Nós, dos coletivos Não Me Kahlo e Não Ficará em Branco, ambos fundados e organizados por estudantes da Faculdade UNA de Contagem e que têm como objetivo, debater, combater e denunciar qualquer forma de opressão dentro e fora da academia, viemos por meio desta, elucidar e repudiar os comentários machistas, LGBTfóbicos e racistas do Professor Dr. Fabiano Zica enquanto ministrava aulas para o Curso de Administração, no campus de Contagem.

O Coletivo Não Me Kahlo recebeu a primeira denúncia sobre estes tipos de comentários do professor em fevereiro de 2018, quando recebemos o primeiro áudio, no qual o professor fala:

“O mercado de trabalho valoriza características masculinas, homem não é ’mimimi’ […], mulher é ’mimimi’”

“A mulher ’mimimi’ não vai atingir cargos de gestão”.

“O homem homossexual ’mimimi’ também não vai atingir cargos de gestão”.

“Porque o homem homossexual acaba atingindo grandes cargos? Porque ele tem disponibilidade, o heterossexual vai ter família, vai ter filhos, isso tira disponibilidade, isso empobrece”.

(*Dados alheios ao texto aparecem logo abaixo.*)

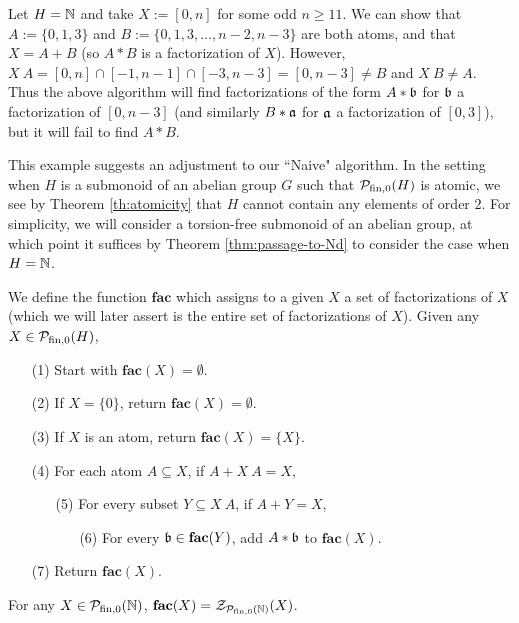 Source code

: \begin{eg}
Let $H = \NN$ and take $X := [0,n]$ for some odd $n \ge 11$.
We can show that $A := \{0,1,3\}$ and $B := \{0,1,3,\dots,n-2,n-3\}$ are both atoms, and that $X = A + B$ (so $A*B$ is a factorization of $X$).
However, $X\:A = [0,n] \cap [-1,n-1] \cap [-3,n-3] = [0,n-3] \neq B$ and $X\: B \neq A$.
Thus the above algorithm will find factorizations of the form $A*\bb$ for $\bb$ a factorization of $[0,n-3]$ (and similarly $B*\aa$ for $\aa$ a factorization of $[0,3]$), but it will fail to find $A*B$.
\end{eg} 

This example suggests an adjustment to our ``Naive" algorithm.
In the setting when $H$ is a submonoid of an abelian group $G$ such that $\P_\fon(H)$ is atomic, we see by Theorem \ref{th:atomicity} that $H$ cannot contain any elements of order $2$.
For simplicity, we will consider a torsion-free submonoid of an abelian group, at which point it suffices by Theorem \ref{thm:passage-to-Nd} to consider the case when $H = \NN$.

\begin{defn} \label{def:fac algorithm}
We define the function $\mathbf{fac}$ which assigns to a given $X$ a set of factorizations of $X$ (which we will later assert is the entire set of factorizations of $X$).
Given any $X\in \P_\fon(H)$,
\begin{itemize}
	\item[(1)] Start with $\mathbf{fac}(X) = \emptyset$.
	\item[(2)] If $X = \{0\}$, return $\mathbf{fac}(X) = \emptyset$.
	\item[(3)] If $X$ is an atom, return $\mathbf{fac}(X) = \{X\}$. 
	\item[(4)] For each atom $A \subseteq X$, if $A + X\:A = X$,
	\begin{itemize}
	\item[(5)] For every subset $Y \subseteq X\:A$, if $A+Y = X$,
	\begin{itemize}
		\item[(6)] For every $\bb\in \mathbf{fac}(Y)$, add $A*\bb$ to $\mathbf{fac}(X)$.
	\end{itemize}
\end{itemize}
\item[(7)] Return $\mathbf{fac}(X)$.
\end{itemize}
\end{defn}

\begin{prop}
For any $X\in \PN$, $\mathbf{fac}(X) = \Z_{\PN}(X)$.
\end{prop}

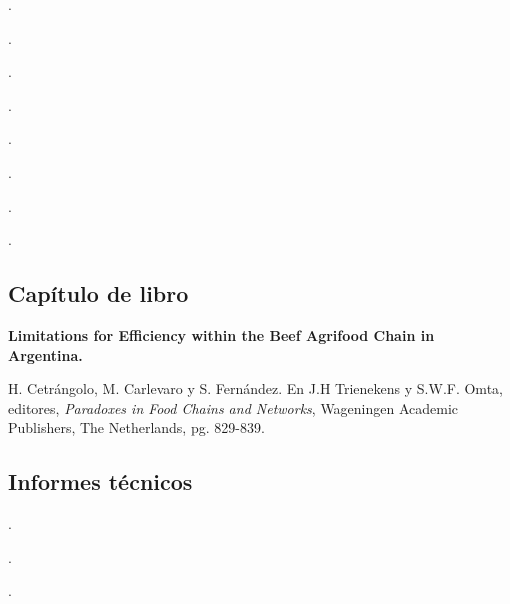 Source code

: \begin{etaremune}
\item {}.
\item {}.
\item {}.
\item {}.
\item {}.
\item {}.
\item {}.
\item {}.
\end{etaremune}


\subsection{Capítulo de libro}
\textbf{Limitations for Efficiency within the Beef Agrifood Chain in Argentina.}
 
 H. Cetrángolo, M. Carlevaro y S. Fernández. En J.H Trienekens y S.W.F. Omta, editores,  \textit{Paradoxes in Food Chains and Networks}, Wageningen Academic Publishers, The Netherlands, pg. 829-839.
 
 \subsection{Informes técnicos}
 \begin{etaremune}
  \item {} .
  \item {} .
  \item {} . 
 \end{etaremune}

Este trecho divulgado no áudio publicado no Youtube, é do dia ‎21‎ de ‎fevereiro‎ de ‎2018, diferentemente dos outros trechos que foram gravados na aula da última terça-feira, 21‎ de ‎agosto‎ de ‎2018, no qual o professor tem as seguintes falas:

“Eu queria que alguém tivesse a ousadia de fazer a marcha dos ’gente’ […] dia da consciência humana”.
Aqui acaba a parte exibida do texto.